## TO DO
Find the word "development" in the records and copy every line where it occurs.

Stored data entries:
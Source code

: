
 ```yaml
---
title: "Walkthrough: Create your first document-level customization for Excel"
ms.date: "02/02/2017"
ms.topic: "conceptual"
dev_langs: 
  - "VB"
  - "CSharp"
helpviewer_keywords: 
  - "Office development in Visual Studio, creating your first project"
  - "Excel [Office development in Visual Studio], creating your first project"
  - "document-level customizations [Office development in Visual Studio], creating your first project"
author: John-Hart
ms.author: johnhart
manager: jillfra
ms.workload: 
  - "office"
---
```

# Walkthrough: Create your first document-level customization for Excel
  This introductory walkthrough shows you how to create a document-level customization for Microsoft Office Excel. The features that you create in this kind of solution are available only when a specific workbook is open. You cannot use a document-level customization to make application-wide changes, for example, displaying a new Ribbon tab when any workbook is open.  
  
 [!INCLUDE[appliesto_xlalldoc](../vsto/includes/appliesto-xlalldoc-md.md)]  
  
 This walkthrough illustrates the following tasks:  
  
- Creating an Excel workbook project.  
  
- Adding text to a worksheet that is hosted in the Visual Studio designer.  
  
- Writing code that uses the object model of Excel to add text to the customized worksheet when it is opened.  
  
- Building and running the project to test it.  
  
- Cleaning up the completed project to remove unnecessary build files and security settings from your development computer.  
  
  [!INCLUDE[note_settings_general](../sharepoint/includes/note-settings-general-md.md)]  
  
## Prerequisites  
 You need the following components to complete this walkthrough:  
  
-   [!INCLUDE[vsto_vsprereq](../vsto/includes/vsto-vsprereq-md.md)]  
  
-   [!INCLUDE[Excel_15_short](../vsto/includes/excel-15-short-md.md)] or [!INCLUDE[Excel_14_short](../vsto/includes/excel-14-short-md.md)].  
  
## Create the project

## COMPLETED EXERCISE
  - "Office development in Visual Studio, creating your first project"
  - "Excel [Office development in Visual Studio], creating your first project"
  - "document-level customizations [Office development in Visual Studio], creating your first project"
- Cleaning up the completed project to remove unnecessary build files and security settings from your development computer.  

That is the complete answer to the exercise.